18. Könnte mehr Öffentlichkeitsarbeit für eine Bewusstsein Schaffung in der Bevölkerung für die
Südtiroler Siedlungen geleistet werden? Wenn ja, wie?
Südtiroler Siedlungen sind nur ein Teil des baukulturellen Erbes aus der NS-Zeit. Die
Aufarbeitung der Bauten der NS-Zeit, die derzeit beim Land Tirol läuft, wird sicherlich zur
Bewusstseinsbildung beitragen.
19. Wie gestaltet sich die Zusammenarbeit mit der „Neuen Heimat Tirol“ in Bezug auf die bereits
geschützten Objekte? Würden Intentionen, die Südtiroler Siedlungen der „Neuen Heimat Tirol“
unter Denkmalschutz zu stellen auf offene Ohren stoßen?

116
Gute Zusammenarbeit. Die Südtiroler Siedlung Reutte steht im Besitz der Gemeinde, wie
bereits ausgeführt.
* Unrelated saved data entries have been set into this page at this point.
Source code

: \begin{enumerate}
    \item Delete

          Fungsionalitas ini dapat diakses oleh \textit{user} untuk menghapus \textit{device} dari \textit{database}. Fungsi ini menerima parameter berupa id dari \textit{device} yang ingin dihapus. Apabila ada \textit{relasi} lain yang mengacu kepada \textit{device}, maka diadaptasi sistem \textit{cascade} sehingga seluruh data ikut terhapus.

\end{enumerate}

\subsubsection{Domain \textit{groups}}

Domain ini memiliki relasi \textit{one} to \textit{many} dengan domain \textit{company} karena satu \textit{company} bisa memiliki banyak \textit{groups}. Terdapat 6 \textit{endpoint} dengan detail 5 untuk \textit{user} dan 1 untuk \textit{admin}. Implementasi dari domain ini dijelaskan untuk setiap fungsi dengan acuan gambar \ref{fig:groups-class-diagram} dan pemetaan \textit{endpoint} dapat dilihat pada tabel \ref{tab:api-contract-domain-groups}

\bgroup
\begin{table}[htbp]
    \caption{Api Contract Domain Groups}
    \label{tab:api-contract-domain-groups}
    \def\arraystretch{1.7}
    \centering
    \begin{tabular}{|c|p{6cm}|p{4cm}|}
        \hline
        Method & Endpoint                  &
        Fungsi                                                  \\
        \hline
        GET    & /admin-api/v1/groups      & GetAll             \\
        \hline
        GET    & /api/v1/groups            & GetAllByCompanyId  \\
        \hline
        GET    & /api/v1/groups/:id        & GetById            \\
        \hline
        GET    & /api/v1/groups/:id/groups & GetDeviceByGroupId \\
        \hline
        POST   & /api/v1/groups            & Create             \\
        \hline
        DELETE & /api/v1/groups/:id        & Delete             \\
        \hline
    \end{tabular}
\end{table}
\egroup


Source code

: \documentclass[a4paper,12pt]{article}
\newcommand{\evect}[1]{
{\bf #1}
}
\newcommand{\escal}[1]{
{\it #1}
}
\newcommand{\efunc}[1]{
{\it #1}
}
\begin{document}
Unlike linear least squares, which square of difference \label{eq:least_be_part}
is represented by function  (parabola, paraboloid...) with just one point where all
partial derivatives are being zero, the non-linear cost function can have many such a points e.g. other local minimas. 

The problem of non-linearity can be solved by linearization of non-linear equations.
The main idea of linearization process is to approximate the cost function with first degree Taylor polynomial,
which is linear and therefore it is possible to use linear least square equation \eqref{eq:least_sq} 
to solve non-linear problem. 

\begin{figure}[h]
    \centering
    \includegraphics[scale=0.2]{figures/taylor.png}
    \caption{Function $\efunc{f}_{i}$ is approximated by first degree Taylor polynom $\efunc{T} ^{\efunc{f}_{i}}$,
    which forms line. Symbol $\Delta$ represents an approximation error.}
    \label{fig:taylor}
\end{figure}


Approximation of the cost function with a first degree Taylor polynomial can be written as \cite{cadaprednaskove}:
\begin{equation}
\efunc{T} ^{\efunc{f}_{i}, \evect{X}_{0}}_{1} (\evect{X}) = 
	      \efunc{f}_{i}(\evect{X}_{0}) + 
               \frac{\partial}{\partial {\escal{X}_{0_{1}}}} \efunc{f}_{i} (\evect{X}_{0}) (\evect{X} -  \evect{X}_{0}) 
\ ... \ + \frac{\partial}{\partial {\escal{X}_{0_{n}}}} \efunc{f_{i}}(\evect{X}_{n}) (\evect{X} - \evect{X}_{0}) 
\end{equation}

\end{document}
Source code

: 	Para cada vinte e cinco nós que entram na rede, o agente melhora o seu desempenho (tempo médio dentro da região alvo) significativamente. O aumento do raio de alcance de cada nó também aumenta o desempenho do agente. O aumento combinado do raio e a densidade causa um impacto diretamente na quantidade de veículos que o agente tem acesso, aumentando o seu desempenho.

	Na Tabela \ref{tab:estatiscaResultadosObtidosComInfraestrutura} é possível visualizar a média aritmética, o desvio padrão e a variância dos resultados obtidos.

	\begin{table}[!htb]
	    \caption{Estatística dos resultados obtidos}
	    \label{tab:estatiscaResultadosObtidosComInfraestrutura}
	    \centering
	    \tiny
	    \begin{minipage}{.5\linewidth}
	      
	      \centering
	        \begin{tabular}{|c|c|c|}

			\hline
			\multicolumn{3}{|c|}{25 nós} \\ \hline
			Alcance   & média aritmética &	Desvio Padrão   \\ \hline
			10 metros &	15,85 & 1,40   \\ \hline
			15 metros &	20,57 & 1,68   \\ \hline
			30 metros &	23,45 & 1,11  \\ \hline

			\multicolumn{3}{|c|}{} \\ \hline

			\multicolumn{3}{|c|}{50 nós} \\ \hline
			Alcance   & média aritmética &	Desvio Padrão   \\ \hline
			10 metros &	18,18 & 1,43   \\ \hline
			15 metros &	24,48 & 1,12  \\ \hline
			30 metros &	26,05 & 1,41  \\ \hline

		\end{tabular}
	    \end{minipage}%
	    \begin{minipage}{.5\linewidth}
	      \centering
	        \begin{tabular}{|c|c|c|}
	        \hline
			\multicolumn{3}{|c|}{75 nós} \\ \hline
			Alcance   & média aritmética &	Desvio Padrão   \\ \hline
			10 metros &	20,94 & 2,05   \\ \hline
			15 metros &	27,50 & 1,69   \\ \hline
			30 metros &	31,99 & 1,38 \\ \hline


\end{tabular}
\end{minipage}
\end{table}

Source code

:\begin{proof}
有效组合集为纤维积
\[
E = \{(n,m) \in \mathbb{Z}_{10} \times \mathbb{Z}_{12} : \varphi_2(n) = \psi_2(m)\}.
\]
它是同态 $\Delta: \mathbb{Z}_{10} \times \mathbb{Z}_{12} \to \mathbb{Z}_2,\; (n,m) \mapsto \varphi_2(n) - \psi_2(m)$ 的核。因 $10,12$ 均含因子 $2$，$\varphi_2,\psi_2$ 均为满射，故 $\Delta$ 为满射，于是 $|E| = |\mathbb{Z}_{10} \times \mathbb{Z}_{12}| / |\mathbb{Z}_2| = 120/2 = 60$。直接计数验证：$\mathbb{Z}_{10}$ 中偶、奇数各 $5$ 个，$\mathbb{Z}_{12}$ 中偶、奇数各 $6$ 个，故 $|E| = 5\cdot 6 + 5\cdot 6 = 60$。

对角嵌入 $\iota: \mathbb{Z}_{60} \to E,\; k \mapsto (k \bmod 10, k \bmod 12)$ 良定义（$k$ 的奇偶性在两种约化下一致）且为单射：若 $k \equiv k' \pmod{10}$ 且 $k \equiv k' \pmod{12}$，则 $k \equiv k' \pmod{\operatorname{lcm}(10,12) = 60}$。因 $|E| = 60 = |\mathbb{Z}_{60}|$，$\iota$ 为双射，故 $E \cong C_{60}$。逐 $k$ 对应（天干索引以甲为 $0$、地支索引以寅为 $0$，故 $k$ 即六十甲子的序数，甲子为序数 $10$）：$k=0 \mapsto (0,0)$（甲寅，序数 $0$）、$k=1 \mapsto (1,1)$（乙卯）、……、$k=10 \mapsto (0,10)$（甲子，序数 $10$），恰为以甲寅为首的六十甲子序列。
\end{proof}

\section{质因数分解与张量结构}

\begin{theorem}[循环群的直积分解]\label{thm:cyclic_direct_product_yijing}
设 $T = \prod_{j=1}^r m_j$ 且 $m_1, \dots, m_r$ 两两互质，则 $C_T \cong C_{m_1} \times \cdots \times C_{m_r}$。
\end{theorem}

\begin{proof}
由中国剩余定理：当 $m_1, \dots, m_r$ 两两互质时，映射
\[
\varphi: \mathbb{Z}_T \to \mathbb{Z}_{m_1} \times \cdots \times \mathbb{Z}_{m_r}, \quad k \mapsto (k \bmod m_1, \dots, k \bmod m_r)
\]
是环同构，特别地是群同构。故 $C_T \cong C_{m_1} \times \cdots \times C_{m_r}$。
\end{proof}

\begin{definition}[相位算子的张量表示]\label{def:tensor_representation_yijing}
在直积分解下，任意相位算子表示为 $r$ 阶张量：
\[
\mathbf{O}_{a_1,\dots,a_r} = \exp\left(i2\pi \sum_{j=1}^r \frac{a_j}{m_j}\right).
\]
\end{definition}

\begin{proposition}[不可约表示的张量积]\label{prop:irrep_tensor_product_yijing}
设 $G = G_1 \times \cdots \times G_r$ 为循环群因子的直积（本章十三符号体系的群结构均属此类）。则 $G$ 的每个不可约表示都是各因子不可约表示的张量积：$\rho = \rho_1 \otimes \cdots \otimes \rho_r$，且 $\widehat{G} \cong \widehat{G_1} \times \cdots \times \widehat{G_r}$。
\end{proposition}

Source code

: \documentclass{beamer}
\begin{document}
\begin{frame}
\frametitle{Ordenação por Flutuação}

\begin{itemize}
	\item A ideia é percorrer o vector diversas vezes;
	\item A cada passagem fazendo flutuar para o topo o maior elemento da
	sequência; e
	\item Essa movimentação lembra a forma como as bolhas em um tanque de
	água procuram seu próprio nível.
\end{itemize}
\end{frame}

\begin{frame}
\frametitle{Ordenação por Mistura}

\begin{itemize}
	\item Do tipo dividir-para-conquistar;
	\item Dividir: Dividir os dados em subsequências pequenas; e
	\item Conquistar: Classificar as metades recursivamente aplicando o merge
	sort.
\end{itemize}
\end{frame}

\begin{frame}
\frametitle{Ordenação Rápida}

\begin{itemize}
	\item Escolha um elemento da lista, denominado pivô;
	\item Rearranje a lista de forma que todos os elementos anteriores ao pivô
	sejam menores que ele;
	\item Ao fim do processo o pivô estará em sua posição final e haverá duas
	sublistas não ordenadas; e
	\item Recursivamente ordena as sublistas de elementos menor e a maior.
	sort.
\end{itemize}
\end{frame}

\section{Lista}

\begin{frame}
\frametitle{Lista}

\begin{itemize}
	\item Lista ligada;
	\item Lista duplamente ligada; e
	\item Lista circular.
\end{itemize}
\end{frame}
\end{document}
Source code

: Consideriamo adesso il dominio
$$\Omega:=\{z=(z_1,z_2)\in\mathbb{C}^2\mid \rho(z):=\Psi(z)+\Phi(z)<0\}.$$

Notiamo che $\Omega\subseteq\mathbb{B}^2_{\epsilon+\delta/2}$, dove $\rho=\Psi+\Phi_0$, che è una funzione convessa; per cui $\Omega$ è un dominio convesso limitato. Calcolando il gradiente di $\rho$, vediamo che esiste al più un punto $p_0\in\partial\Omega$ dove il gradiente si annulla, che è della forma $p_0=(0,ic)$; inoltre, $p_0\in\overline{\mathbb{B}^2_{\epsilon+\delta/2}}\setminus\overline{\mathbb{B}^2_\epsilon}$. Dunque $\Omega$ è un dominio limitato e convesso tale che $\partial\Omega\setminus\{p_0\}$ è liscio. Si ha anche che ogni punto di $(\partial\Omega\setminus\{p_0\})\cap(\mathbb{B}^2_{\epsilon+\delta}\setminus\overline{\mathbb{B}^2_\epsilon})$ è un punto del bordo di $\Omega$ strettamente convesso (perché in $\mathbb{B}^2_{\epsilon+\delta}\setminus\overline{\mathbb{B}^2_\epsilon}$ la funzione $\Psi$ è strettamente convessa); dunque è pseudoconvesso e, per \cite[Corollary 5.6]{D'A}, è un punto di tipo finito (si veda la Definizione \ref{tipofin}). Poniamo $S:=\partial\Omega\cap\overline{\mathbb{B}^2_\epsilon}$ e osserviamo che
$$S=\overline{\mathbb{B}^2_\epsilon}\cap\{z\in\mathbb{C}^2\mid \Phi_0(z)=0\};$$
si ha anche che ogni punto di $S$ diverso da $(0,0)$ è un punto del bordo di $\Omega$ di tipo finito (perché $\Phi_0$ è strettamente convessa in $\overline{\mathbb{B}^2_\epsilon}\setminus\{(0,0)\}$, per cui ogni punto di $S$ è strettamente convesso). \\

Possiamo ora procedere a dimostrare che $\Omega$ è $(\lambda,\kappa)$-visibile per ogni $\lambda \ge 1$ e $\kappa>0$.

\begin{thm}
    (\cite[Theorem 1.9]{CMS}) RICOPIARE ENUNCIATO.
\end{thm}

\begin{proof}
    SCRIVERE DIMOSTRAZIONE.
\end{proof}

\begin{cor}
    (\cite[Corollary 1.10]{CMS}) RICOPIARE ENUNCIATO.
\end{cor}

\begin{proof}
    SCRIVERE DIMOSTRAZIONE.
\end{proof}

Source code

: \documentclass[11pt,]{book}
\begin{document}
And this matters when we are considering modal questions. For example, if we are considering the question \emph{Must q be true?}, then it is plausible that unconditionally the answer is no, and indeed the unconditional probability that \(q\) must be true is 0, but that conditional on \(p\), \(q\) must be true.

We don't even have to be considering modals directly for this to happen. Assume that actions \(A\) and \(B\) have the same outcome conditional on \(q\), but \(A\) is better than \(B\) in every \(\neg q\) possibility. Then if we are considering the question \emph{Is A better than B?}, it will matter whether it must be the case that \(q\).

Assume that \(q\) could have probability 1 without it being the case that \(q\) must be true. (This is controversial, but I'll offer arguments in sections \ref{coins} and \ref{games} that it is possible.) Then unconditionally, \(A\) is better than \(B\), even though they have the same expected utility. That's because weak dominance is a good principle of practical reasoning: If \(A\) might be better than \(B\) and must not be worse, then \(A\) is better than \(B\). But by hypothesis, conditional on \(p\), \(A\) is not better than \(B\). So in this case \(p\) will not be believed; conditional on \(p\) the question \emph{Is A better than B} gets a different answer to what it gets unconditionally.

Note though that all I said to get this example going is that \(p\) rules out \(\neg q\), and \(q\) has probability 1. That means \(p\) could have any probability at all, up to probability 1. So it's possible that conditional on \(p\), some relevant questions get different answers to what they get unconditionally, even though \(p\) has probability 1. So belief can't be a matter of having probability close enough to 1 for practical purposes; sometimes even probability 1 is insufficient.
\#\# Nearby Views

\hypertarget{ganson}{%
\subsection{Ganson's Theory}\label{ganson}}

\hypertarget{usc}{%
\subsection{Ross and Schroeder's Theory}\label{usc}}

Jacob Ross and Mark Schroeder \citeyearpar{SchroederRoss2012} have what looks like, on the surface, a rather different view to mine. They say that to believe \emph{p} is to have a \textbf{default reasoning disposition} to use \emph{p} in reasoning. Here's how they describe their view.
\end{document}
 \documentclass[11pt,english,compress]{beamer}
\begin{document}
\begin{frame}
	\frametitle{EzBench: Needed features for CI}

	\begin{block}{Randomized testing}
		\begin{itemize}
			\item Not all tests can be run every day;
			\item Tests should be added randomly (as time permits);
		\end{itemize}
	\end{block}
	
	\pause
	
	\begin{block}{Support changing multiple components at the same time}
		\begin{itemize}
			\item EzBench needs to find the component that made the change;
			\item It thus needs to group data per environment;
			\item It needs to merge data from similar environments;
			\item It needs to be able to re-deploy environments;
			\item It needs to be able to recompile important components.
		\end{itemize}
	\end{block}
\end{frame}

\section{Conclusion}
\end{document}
Es ist nicht angedacht, die „Südtiroler-Siedlungen der Neuen Heimat“ Tirol
unter Denkmalschutz zu stellen.
20. Wie gestaltet sich die Zusammenarbeit mit dem Land Tirol? Gib es von Seiten des Landes
Interesse für die Südtiroler Siedlungen?
Siehe Antwort 18.
21. Wäre es aus Ihrer Sicht wünschenswert, die Südtiroler Siedlungen (sofern sie noch erhalten sind)
durch den Denkmalschutz zu erhalten?
Es ist von Seiten der Denkmalpflege nicht geplant, weitere Siedlungen aktiv unter
Denkmalschutz zu stellen.
22. Was würden Sie sich für die Zukunft der Südtiroler Siedlungen erhoffen? Wie soll mit dem
Altbestand umgegangen werden? Sind Generalsanierungen, Teilsanierungen oder Ergänzungen
durch Neubauten oder Liftanlagen sinnvoll?
Wir können uns nur um die Zukunft der denkmalgeschützten Siedlungen kümmern. In
Kematen ist eine denkmalgerechte Weiterentwicklung geplant (thermische und bauliche
Sanierung, technische Infrastruktur, Nutzungssicherheit). Es wird an wenigen vordefinierten
Punkten Erweiterungen geben. Es ist auch geplant, eine Wohnung museal zu nutzen.
Diese Vorgangsweise ist auch für Reutte angedacht. Auch hier wird eine Wohnung von der
Gemeinde zur musealen Präsentation der Südtiroler Siedlung zur Verfügung gestellt und
adaptiert.

117
Eidesstattliche Erklärung
Ich erkläre hiermit an Eides statt durch meine eigenhändige Unterschrift, dass ich die vorliegende
Arbeit selbständig verfasst und keine anderen als die angegebenen Quellen und Hilfsmittel verwendet
habe. Alle Stellen, die wörtlich oder inhaltlich den angegebenen Quellen entnommen wurden, sind als
solche kenntlich gemacht.

Die vorliegende Arbeit wurde bisher in gleicher oder ähnlicher Form noch nicht als Magister-/Master-
/Diplomarbeit/Dissertation eingereicht.